Düsseldorf: Philips präsentiert auf der Medica 2010 zusammen mit der Maquet-Gruppe die neueste Ausführung eines Hybrid –OP-Saals. Maßgeblicher Teil der Lösung sind das Philips Angiographie-System Allura Xper FD20C und der Allura HeartNavigator, die mit dem Maquet OP-Tisch kombiniert werden und dadurch eine voll integrierte Lösung darstellen.

 

Die Hybrid-OP-Lösung ist aus dem steigenden Bedarf an minimal-invasiven Eingriffen zur Behandlung struktureller und degenerativer Herzerkrankungen heraus gewachsen. In ihr sind die technischen Voraussetzungen vereint, um sowohl offene als auch endovaskuläre minimalinvasive Eingriffe am Herz im selben OP-Saal durchführen zu können oder diese miteinander zu kombinieren. So können zukünftig auch mehr  Patienten behandelt werden, die für offene Eingriffe zu krank oder zu schwach sind.

 

Bisher wurden Koronarinterventionen mittels Röntgenbildgebung in Herzkatheterlaboren gesteuert und durchgeführt. In letzter Zeit hat dabei aber auch die Bedeutung der live 3D-Ultraschall-Bildgebung zur Darstellung komplexer Strukturen des Herzens zugenommen. Die Philips/Maquet-Hybrid OP-Lösung vereint nun die Hygienevorgaben und die Instrumente herkömmlicher OP-Räume mit den Röntgen- und Ultraschall-Bildgebungssystemen sowie den Strahlenschutzbestimmungen von Herzkatheterlaboren.

 

Das Philips Allura Xper FD20C ist ein flexibles Röntgensystem mit großem 20-Zoll-Flachdetektor für die minimalinvasive Herzchirurgie. Der Philips Allura  HeartNavigator überlagert die im Vorwege erstellten dreidimensionalen CT Bilder der Herzens, mit den Bildern der Live-Durchleuchtung, die während des Eingriffs gewonnen werden. Damit ist die virtuelle Klappenimplantation und die Planung der einzelnen Schritte möglich, bevor der Eingriff real erfolgt.
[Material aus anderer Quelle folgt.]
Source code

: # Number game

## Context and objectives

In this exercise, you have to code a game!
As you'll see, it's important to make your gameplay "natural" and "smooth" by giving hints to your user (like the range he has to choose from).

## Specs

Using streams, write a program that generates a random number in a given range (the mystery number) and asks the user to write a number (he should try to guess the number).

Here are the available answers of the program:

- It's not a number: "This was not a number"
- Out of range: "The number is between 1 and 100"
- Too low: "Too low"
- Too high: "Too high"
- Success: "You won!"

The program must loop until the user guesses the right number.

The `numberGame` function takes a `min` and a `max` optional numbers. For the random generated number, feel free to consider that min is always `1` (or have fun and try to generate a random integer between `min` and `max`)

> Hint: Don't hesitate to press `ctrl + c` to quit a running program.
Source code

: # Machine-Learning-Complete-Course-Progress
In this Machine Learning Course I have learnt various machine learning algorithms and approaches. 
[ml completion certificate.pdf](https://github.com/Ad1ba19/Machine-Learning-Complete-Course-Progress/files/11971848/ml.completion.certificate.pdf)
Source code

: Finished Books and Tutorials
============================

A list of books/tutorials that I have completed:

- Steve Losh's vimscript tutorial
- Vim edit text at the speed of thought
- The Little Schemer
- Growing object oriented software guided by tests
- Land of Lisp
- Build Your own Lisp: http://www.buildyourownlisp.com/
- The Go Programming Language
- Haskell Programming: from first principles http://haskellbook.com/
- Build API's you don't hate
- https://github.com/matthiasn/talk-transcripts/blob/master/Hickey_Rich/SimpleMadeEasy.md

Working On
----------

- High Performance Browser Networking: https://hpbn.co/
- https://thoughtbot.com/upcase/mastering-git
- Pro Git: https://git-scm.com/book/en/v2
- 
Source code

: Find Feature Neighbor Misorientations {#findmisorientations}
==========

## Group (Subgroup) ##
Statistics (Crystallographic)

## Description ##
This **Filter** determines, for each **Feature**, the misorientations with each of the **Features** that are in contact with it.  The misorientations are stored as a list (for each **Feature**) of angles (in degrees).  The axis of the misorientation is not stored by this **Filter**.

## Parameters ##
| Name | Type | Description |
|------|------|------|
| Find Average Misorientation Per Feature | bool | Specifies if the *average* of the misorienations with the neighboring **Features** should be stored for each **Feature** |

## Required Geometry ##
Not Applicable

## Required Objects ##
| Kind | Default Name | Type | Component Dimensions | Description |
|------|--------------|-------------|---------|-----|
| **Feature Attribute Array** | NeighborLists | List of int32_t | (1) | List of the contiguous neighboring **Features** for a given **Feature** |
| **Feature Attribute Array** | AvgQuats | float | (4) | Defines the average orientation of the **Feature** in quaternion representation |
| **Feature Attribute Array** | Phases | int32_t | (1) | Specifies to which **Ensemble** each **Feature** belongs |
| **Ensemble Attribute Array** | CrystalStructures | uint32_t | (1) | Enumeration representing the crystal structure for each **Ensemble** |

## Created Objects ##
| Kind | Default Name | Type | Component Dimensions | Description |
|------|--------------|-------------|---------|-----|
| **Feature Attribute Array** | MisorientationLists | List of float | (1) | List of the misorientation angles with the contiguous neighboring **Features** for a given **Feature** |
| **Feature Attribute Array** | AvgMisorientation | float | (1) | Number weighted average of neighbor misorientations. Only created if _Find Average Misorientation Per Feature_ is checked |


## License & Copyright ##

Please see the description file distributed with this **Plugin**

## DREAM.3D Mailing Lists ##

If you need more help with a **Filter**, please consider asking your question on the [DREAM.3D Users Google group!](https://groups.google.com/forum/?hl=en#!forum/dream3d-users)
Der Maquet MAGNUS OP-Tisch ist mit einer Karbonfaser-Tischplatte ausgestattet, die nahezu 360°-Röntgendurchlässigkeit bietet, um eine optimale Bildqualität zu erzielen. Der Tisch ist in sechs Versionen mit verschiedenen Längen und Verfahrwegen erhältlich. Das Bildgebungssystem kommuniziert synchron mit dem Tisch, um optimale Bildergebnisse und einen reibungslosen OP-Ablauf zu gewährleisten. Maquet bietet darüber hinaus eine individuelle Raumplanung an, die auf Basis einer hochentwickelten 3D-Simulationssoftware stattfindet. Wände, Deckenkonstruktionen mit Laminar-Airflow-Feld, Beleuchtung und weitere Installationselemente können individuell angefertigt und installiert werden.

 

„Durch die effiziente Kombination von Komponenten aus dem Herzkatheterlabor und aus dem OP-Saal bietet dieser Hybrid-OP die idealen Voraussetzungen, um die Behandlungsqualität der Patienten zu steigern“, so Uwe Hubrig Produktspezialist Cardiovascular von Philips. „Minimalinvasive Eingriffe führen im Allgemeinen zu einer schnelleren Genesung, was sowohl ein Vorteil für die Patienten als auch für die Leistungsträger ist.“

 

Das Hybrid-OP-Konzept ist ein wichtiger Durchbruch, denn es ermöglicht die Zusammenarbeit unterschiedlicher Fachgebiete. Medizinische Experten gehen davon aus, dass sie auf dieser Grundlage eine größere Patientengruppe behandeln und die Kosten von Eingriffen und deren Nachsorge senken können.

 

Live-Demonstrationen des Hybrid-OP werden am Maquet-Stand (Halle 9 D50/51) präsentiert. Eine „Virtual Reality“-Präsentation des Hybrid-OP wird am Stand von Philips Healthcare (Halle 10 A22) zu sehen sein, an dem auch alle technischen Informationen zur Verfügung stehen.

Bild 1

Im Hybrid-OP können Herzoperationen dank der Bildgebung minimalinvasiv durchgeführt werden. 

Bild 2

Der Arzt verfolgt auf dem Bildschirm den Weg des Katheters während der minimalinvasiven Herz-OP.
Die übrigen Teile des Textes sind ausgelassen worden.